Victoria çağlayanları diye bilinen görkemli Zambezi şelâleleri, İskoçyalı misyoner ve gezgin Livingstone tarafından, 1895 yılının Kasım ayında keşfedildi.
XIX. yüzyıl başlarında Afrika, kıyıları dışında coğrafyacıların doğru dürüst bilmedikleri bir kıtaydı. Dörtte üçü esrarını koruyordu. Hükümetlerince desteklenen birçok kâşif, «Kara Afrika»yı gezip görmek için çaba harcadı. Bunlar arasında David Livingstone de vardı.
Livingstone, hem hekim, hem de bir Protestan misyoneriydi. Yirmi yedi yaşındayken. İngiliz sömürgesi olan Cap’ta, Kimberley yakınında kaldı; orada, yeraltından bol miktarda ve harikulâde elmaslar çıkarılmaya başlanmıştı. Sonra, büyük Kalahari çölünü keşfetti ve büyük bir nehre, Zambezi’ye ulaştı. Önce kaynaklarını tanıdığı bu nehrin çığırı boyunca, denize kadar indi.
Ardından, yerlilerin «Gürleyen Dumanlar» adını verdikleri dev çağlayanları keşfetti. Çağlayana girerken genişliği 1700 metre olan nehir, 100 metre yükseklikten, derin bir çanağa döküldükten sonra, eni 80 metreden dar bir boğaza dalar. Çağlayanların üzerinde, su damlacıklarından oluşan sis bulutları, ebemkuşakları gibi yanardöner renklere bürünerek yükselir. Aşağıda ise dalgalar, kulakları sağır eden ve hiç dinmeyen, korkunç bir uğultuyla kabarır.

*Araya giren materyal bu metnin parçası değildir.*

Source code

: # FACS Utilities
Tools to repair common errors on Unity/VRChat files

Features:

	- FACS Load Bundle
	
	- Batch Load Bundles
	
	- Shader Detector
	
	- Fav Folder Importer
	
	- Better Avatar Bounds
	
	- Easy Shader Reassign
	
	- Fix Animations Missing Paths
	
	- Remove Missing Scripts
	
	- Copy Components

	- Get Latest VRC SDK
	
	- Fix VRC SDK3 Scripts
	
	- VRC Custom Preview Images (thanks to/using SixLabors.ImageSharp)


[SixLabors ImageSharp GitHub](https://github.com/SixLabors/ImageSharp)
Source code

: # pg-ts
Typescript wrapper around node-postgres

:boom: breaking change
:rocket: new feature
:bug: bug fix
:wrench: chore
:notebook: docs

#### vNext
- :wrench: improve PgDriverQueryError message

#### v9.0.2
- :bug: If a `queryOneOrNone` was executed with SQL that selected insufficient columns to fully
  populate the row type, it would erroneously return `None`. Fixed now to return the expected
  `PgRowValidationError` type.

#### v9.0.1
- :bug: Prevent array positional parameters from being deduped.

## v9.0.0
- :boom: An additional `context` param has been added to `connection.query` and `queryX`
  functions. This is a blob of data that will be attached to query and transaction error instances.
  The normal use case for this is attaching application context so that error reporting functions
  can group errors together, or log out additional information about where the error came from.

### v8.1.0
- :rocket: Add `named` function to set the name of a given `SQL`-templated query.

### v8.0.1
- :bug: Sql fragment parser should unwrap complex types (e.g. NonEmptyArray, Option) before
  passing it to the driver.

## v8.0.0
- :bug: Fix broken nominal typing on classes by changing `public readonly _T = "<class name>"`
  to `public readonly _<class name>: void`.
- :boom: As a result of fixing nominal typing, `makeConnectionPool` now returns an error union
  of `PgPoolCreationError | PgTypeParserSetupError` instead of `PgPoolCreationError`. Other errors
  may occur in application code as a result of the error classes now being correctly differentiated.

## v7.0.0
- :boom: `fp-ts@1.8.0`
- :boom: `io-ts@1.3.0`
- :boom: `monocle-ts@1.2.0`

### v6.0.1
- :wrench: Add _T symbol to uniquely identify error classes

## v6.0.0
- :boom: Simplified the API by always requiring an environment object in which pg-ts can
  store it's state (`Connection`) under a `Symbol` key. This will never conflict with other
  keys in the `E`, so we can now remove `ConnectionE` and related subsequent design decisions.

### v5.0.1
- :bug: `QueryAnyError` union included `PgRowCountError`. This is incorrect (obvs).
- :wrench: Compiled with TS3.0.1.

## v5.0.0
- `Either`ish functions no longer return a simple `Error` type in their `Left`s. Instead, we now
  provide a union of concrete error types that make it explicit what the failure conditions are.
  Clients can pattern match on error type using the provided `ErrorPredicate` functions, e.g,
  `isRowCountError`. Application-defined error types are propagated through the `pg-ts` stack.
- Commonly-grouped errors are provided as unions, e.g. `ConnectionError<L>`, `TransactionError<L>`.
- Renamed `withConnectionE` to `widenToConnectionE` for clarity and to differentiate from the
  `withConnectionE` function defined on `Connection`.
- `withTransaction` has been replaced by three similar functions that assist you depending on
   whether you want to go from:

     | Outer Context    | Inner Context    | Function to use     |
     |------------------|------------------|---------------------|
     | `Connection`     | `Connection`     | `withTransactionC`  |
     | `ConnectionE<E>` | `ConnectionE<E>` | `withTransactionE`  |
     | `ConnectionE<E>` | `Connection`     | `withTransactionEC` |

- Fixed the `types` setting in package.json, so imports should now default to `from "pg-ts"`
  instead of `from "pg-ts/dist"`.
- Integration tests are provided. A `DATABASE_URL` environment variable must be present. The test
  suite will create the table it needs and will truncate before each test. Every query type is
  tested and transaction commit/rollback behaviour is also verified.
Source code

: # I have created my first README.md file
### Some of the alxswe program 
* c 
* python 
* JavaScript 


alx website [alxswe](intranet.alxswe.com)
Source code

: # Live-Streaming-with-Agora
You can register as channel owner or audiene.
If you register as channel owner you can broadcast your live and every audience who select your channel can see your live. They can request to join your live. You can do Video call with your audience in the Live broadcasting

Livingstone, keşiflerini uzun süre ve çok uzak bölgelere kadar sürdürdü; kibarlığını ve hekimlik yeteneklerini takdir eden konuksever yerliler tarafından çok iyi ağırlandı. Ama, pek yakında olduğunu sandığı Nil’in kaynaklarını bulmayı başaramadı.